L’armistice fut dénoncé le 12 mars 1849 et la reprise des hostilités fixée au 20. Cette fois, la campagne ne dura pas même huit jours. Ramorino commit une première et lourde faute en n’envoyant que de faibles effectifs pour s’opposer au passage du Tessin près de Pavie par Radetzky, qui y avait rassemblé ses forces afin de livrer tout de suite une bataille décisive. Le gros des troupes, avec Chrzanowski et Charles-Albert, avait, de son côté, franchi le Tessin au pont de Buffalora et occupé Magenta sans rencontrer d’ennemis. En poursuivant sa route vers Milan, il aurait avancé au milieu de populations prêtes à le seconder, tout à l’inverse de Radetzky en territoire ennemi. Mais le général polonais, au lieu de poursuivre son plan, rebroussa chemin vers Novare, où, après deux combats plus au sud, l’un heureux à Vigevano, l’autre malheureux à Mortara, il concentra toute son armée devant Novare et y attendit le choc ennemi (23 mars). À la nuit tombante, le désastre était complet ; Charles-Albert, après avoir de nouveau vainement cherché la mort, fit demander à Radetzky un nouvel armistice, dont les clauses lui parurent inacceptables ; sur-le-champ, il décida d’abdiquer en faveur de son fils aîné Victor-Emmanuel. La nuit même, sans rentrer à Turin, et sous le nom d’emprunt de comte de Barge, il partit pour l’exil, à Porto, où il devait mourir le 28 juillet.

M. V.

➙ Italie / Piémont / Risorgimento / Savoie.

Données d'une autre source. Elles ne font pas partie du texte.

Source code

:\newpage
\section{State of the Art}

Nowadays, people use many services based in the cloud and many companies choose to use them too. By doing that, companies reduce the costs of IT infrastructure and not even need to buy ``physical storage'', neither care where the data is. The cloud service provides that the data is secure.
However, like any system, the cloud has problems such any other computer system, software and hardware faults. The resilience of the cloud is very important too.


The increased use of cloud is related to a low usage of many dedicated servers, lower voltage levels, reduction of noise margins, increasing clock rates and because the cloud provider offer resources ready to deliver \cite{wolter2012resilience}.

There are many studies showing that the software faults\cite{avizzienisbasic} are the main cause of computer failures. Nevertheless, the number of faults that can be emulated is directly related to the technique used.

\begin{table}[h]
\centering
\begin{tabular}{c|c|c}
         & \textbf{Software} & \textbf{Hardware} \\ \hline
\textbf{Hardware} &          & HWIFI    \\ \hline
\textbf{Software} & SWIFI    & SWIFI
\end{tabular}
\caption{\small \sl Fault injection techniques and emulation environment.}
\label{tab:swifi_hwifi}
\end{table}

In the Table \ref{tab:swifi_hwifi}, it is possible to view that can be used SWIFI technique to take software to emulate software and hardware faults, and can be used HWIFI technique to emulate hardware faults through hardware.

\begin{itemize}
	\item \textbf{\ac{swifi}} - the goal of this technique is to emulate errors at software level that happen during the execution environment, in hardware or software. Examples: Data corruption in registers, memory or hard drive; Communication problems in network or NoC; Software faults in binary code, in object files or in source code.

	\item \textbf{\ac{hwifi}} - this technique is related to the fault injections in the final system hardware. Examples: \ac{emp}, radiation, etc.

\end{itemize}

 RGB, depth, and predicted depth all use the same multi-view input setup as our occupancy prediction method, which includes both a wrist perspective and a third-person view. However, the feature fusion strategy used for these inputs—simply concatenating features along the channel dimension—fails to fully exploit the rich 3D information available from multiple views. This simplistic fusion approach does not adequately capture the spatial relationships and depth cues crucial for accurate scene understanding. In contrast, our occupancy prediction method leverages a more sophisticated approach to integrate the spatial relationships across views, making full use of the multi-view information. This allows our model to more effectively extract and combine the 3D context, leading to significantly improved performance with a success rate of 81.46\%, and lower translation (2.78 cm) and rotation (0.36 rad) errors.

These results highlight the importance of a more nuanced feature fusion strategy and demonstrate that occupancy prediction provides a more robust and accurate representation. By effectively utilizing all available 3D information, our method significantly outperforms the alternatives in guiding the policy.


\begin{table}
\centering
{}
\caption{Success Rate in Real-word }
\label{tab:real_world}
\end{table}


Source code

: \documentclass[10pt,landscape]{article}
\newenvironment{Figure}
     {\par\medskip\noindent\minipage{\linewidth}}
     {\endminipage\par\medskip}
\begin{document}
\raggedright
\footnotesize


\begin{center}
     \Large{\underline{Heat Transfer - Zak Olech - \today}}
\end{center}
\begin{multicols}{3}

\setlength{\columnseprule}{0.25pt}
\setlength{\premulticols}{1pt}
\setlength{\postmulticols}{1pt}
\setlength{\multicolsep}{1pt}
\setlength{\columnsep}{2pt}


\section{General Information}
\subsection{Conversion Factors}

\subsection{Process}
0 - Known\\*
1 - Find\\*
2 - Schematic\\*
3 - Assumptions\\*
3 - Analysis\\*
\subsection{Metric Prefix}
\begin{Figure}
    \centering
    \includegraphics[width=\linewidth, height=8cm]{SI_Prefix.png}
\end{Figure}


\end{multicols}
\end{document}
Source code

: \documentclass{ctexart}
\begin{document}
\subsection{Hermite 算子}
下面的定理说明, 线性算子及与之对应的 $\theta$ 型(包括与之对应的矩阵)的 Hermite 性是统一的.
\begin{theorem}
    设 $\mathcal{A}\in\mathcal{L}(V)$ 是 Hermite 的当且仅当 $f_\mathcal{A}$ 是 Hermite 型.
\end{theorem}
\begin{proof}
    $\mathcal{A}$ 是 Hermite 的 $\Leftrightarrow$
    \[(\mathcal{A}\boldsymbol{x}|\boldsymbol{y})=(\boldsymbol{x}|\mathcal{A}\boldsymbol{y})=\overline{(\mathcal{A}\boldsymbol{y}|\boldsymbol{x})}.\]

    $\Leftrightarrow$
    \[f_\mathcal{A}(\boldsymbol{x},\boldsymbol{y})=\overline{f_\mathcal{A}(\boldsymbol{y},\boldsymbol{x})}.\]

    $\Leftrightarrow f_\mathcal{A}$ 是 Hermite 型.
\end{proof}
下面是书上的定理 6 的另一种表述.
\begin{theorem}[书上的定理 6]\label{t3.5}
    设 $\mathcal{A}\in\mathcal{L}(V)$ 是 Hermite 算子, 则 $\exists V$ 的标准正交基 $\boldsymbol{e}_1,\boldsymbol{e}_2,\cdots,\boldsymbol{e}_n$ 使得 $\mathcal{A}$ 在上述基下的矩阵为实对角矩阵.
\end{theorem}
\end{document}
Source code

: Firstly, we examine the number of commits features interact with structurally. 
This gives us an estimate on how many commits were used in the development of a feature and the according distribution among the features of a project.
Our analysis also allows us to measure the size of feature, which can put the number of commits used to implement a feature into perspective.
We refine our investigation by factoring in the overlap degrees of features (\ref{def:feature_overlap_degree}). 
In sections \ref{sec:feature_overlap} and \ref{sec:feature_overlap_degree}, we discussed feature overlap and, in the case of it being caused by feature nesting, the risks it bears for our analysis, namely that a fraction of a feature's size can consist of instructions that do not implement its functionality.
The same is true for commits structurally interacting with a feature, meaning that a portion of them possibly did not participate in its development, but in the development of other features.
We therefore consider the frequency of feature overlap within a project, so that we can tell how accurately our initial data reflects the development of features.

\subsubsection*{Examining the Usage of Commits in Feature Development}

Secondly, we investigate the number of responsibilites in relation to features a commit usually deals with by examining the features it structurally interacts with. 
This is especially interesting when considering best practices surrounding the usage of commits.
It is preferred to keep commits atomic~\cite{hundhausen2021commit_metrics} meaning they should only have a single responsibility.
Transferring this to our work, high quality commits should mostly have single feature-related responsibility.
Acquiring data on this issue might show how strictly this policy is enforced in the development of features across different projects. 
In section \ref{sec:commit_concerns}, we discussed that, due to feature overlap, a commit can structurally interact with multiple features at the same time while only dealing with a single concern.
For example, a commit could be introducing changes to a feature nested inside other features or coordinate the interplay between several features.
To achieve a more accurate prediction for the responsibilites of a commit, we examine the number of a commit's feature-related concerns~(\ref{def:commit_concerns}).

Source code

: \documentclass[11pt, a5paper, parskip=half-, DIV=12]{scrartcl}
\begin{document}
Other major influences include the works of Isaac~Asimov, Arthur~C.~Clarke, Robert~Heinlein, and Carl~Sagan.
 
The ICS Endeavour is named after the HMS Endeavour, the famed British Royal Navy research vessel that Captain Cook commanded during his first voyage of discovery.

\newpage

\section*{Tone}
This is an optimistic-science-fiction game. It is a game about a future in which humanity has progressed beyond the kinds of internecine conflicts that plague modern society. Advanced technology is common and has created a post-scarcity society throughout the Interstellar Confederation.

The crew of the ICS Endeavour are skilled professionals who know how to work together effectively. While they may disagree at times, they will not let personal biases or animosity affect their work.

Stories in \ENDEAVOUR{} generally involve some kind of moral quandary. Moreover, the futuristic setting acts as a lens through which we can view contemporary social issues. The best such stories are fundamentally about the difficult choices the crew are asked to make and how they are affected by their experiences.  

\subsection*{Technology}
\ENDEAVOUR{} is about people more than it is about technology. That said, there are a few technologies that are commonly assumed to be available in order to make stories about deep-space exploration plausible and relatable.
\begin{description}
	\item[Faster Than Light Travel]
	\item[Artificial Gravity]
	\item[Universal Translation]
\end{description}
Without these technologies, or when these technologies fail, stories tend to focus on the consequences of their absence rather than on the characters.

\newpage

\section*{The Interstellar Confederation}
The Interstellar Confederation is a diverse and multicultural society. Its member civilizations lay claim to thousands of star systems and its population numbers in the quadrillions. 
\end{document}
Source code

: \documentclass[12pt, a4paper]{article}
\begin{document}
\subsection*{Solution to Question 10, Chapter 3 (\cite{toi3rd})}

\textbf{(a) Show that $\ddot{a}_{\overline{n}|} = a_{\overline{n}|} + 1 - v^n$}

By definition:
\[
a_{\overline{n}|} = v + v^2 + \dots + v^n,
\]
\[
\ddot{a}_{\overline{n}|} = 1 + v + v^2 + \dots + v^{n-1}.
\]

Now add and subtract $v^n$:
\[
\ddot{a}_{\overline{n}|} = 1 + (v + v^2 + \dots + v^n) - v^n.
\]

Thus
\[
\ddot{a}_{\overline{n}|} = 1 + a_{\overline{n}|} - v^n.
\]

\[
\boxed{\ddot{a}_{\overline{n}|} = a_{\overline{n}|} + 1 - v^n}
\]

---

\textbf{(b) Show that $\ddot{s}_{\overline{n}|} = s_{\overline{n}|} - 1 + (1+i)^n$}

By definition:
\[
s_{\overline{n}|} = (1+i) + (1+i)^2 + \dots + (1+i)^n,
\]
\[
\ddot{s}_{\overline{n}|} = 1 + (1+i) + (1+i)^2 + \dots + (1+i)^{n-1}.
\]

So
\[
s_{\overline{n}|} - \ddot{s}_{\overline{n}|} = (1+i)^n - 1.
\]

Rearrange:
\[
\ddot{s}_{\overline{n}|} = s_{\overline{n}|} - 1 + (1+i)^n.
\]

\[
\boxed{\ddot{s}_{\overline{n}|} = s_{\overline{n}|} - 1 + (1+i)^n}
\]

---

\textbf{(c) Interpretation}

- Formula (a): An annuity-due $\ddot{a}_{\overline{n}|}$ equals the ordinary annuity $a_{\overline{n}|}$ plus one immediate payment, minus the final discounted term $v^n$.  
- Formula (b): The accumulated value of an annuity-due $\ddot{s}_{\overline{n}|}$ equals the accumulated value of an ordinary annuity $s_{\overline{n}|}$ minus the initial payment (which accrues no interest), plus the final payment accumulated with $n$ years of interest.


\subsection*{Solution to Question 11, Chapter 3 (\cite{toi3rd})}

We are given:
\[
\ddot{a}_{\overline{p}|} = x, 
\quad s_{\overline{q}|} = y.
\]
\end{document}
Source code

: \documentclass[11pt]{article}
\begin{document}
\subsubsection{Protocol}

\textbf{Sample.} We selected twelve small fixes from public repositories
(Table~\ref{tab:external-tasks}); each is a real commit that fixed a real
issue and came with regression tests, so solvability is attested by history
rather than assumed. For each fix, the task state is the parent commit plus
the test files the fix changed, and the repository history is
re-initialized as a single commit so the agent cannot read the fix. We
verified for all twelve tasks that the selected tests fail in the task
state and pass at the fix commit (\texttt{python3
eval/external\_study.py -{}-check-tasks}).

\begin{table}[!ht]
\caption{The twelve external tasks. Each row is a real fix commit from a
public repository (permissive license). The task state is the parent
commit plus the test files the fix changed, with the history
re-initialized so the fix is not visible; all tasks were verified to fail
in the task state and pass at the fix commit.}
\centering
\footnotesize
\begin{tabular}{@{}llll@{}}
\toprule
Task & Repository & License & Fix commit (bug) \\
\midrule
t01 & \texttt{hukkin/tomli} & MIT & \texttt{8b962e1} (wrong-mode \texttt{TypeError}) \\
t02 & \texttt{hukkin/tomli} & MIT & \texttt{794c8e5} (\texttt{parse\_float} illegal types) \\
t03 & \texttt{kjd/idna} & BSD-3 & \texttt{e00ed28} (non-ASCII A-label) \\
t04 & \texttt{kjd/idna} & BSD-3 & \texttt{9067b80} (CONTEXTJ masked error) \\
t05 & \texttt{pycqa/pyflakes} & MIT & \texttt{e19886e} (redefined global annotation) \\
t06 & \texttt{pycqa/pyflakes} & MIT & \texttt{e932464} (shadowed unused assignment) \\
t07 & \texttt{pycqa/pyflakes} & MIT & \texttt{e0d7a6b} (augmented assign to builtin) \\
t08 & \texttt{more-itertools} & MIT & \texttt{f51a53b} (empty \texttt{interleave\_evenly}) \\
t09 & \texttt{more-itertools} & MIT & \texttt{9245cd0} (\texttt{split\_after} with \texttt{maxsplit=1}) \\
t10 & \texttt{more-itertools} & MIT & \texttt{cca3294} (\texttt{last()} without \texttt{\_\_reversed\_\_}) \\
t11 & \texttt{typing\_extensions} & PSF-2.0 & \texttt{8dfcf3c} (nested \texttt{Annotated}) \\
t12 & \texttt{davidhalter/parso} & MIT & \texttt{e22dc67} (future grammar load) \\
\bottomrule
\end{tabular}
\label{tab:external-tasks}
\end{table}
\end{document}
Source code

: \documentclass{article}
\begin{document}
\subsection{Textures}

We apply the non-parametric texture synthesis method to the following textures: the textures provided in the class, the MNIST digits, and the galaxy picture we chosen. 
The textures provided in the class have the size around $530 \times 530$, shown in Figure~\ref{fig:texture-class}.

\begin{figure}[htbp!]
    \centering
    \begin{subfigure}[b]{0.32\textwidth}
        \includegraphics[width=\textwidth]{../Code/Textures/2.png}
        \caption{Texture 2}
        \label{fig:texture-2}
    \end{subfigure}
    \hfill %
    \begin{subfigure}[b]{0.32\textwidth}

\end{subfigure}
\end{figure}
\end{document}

 N. Rodocoli, Carlo Alberto (Florence, 1936-1948 ; 3 vol.). / A. Omodeo, La Leggenda di Carlo Alberto nella recente storiografia (Vérone, 1957).

Charles Ier d’Anjou

Prince capétien (1226 - Foggia 1285), comte d’Anjou, du Maine, de Provence et de Forcalquier (1246-1285), roi de Sicile (1266-1285), dixième fils de Louis VIII et de Blanche de Castille.


Raimond-Béranger IV (V) de Provence ayant, le 20 juin 1238, déshérité sa fille Marguerite, femme de Louis IX, pour éviter l’annexion de la Provence à la Couronne, Blanche de Castille attend sa mort, en août 1245, pour contraindre la nouvelle héritière de la Provence. Béatrice, fille cadette du défunt, à épouser son fils Charles d’Anjou, à Aix le 31 janvier 1246, avec l’accord du pape Innocent IV. Mais la haine traditionnelle des Méridionaux à l’égard des Français du Nord se manifeste dès que le nouveau comte regagne la Cour pour être armé chevalier à Melun, le 3 juin 1246, et pour prendre possession de l’apanage d’Anjou. Ayant préparé sa participation à la septième croisade, il s’embarque le 7 août 1248 à Aigues-Mortes aux côtés de Saint Louis. Il s’illustre par son courage à Damiette en juin 1249, à Mansourah en février 1250, mais il est bientôt fait prisonnier. Libéré peu après, il se rend en Palestine, puis regagne la France, où il exerce la régence du royaume aux côtés d’Alphonse de Poitiers après la mort de Blanche de Castille le 27 novembre 1252. Il trouve la Provence en pleine révolte sous l’impulsion de Marseille, qui a constitué une ligue antiangevine, animée depuis 1249 par Barrai des Baux, et doit pacifier le comté. Avec une armée franco-provençale, il contraint Arles et Avignon à capituler les 30 avril et 8 mai 1251, et il nomme dans chacune d’elles un viguier pour les administrer. Ayant obligé par ailleurs Barrai des Baux à faire la paix le 30 octobre 1251 et à lui prêter hommage, il impose à Marseille, par la paix d’Aix du 6 juillet 1252, la présence dans ses murs d’un juge et d’un baile comtal ; enfin, par les chapitres de paix de juin 1257, il la fait renoncer à sa commune. Brisant dès lors les dernières tentatives de révolte de la cité phocéenne en 1261 et en 1263, il se préoccupe de consolider les frontières de son comté, mais il ne peut empêcher le détachement définitif du Comtat au profit du pape en 1274. Renouvelant par ailleurs le personnel administratif de la Provence en faisant appel surtout à des Français sous la haute autorité d’un sénéchal résidant à Aix, il s’assure d’importantes ressources en imposant aux propriétaires des salins de Berre un lucratif monopole du sel.